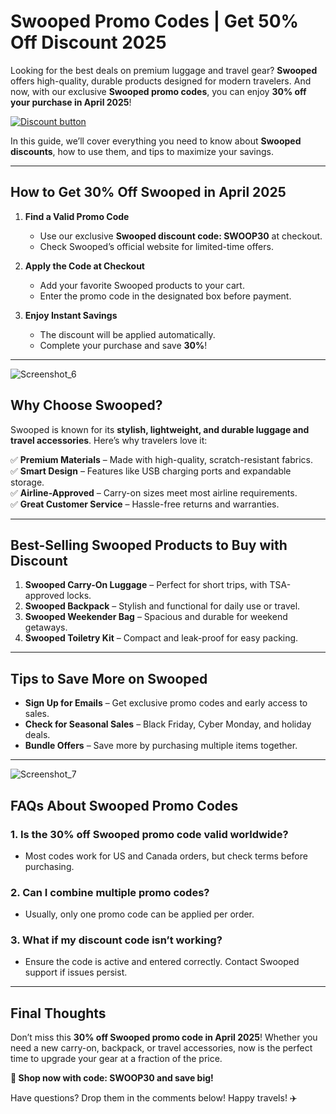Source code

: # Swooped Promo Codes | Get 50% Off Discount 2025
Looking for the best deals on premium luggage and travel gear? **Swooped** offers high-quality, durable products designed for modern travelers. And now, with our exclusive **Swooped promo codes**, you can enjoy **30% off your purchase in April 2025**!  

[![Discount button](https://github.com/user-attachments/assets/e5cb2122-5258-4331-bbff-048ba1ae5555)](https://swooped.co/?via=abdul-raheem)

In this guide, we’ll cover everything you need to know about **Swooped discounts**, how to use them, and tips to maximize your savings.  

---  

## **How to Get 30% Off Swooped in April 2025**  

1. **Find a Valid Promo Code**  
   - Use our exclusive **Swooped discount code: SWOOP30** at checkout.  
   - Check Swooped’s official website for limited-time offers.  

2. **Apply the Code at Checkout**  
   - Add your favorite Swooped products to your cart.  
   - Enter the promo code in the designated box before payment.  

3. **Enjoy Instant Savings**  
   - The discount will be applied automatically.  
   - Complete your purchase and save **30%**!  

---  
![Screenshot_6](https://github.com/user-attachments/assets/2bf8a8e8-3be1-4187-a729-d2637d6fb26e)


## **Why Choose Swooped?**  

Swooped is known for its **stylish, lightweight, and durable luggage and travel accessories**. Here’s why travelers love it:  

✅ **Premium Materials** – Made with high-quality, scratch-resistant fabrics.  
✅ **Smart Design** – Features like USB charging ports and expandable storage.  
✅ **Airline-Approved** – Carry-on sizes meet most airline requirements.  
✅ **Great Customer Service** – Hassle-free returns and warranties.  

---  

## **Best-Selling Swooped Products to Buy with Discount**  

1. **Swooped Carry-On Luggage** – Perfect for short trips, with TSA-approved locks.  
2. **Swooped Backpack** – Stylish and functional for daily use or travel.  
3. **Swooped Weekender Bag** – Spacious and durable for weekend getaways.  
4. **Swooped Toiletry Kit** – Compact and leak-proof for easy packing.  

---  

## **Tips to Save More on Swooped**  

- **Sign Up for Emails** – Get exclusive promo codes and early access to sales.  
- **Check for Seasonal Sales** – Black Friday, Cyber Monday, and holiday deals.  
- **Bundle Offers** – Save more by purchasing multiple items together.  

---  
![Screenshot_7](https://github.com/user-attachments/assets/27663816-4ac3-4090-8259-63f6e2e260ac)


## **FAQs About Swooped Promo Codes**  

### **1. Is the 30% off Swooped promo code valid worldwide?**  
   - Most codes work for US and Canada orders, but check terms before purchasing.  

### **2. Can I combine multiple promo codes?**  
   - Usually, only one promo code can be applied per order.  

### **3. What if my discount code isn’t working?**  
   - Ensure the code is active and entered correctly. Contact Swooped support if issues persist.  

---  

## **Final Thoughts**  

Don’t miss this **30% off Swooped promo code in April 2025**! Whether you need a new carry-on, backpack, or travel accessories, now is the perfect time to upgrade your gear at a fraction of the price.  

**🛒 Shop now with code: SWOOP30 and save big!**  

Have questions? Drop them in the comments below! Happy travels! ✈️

-----

ASSIGNED TASK:
Leaving out the pictures, repeat all of the entries exactly.

WRITTEN ANSWER:
Source code

: # Swooped Promo Codes | Get 50% Off Discount 2025
Looking for the best deals on premium luggage and travel gear? **Swooped** offers high-quality, durable products designed for modern travelers. And now, with our exclusive **Swooped promo codes**, you can enjoy **30% off your purchase in April 2025**!  

[![Discount button](https://github.com/user-attachments/assets/e5cb2122-5258-4331-bbff-048ba1ae5555)](https://swooped.co/?via=abdul-raheem)

In this guide, we’ll cover everything you need to know about **Swooped discounts**, how to use them, and tips to maximize your savings.  

---  

## **How to Get 30% Off Swooped in April 2025**  

1. **Find a Valid Promo Code**  
   - Use our exclusive **Swooped discount code: SWOOP30** at checkout.  
   - Check Swooped’s official website for limited-time offers.  

2. **Apply the Code at Checkout**  
   - Add your favorite Swooped products to your cart.  
   - Enter the promo code in the designated box before payment.  

3. **Enjoy Instant Savings**  
   - The discount will be applied automatically.  
   - Complete your purchase and save **30%**!  

---  
![Screenshot_6](https://github.com/user-attachments/assets/2bf8a8e8-3be1-4187-a729-d2637d6fb26e)


## **Why Choose Swooped?**  

Swooped is known for its **stylish, lightweight, and durable luggage and travel accessories**. Here’s why travelers love it:  

✅ **Premium Materials** – Made with high-quality, scratch-resistant fabrics.  
✅ **Smart Design** – Features like USB charging ports and expandable storage.  
✅ **Airline-Approved** – Carry-on sizes meet most airline requirements.  
✅ **Great Customer Service** – Hassle-free returns and warranties.  

---  

## **Best-Selling Swooped Products to Buy with Discount**  

1. **Swooped Carry-On Luggage** – Perfect for short trips, with TSA-approved locks.  
2. **Swooped Backpack** – Stylish and functional for daily use or travel.  
3. **Swooped Weekender Bag** – Spacious and durable for weekend getaways.  
4. **Swooped Toiletry Kit** – Compact and leak-proof for easy packing.  

---  

## **Tips to Save More on Swooped**  

- **Sign Up for Emails** – Get exclusive promo codes and early access to sales.  
- **Check for Seasonal Sales** – Black Friday, Cyber Monday, and holiday deals.  
- **Bundle Offers** – Save more by purchasing multiple items together.  

---  
![Screenshot_7](https://github.com/user-attachments/assets/27663816-4ac3-4090-8259-63f6e2e260ac)


## **FAQs About Swooped Promo Codes**  

### **1. Is the 30% off Swooped promo code valid worldwide?**  
   - Most codes work for US and Canada orders, but check terms before purchasing.  

### **2. Can I combine multiple promo codes?**  
   - Usually, only one promo code can be applied per order.  

### **3. What if my discount code isn’t working?**  
   - Ensure the code is active and entered correctly. Contact Swooped support if issues persist.  

---  

## **Final Thoughts**  

Don’t miss this **30% off Swooped promo code in April 2025**! Whether you need a new carry-on, backpack, or travel accessories, now is the perfect time to upgrade your gear at a fraction of the price.  

**🛒 Shop now with code: SWOOP30 and save big!**  

Have questions? Drop them in the comments below! Happy travels! ✈️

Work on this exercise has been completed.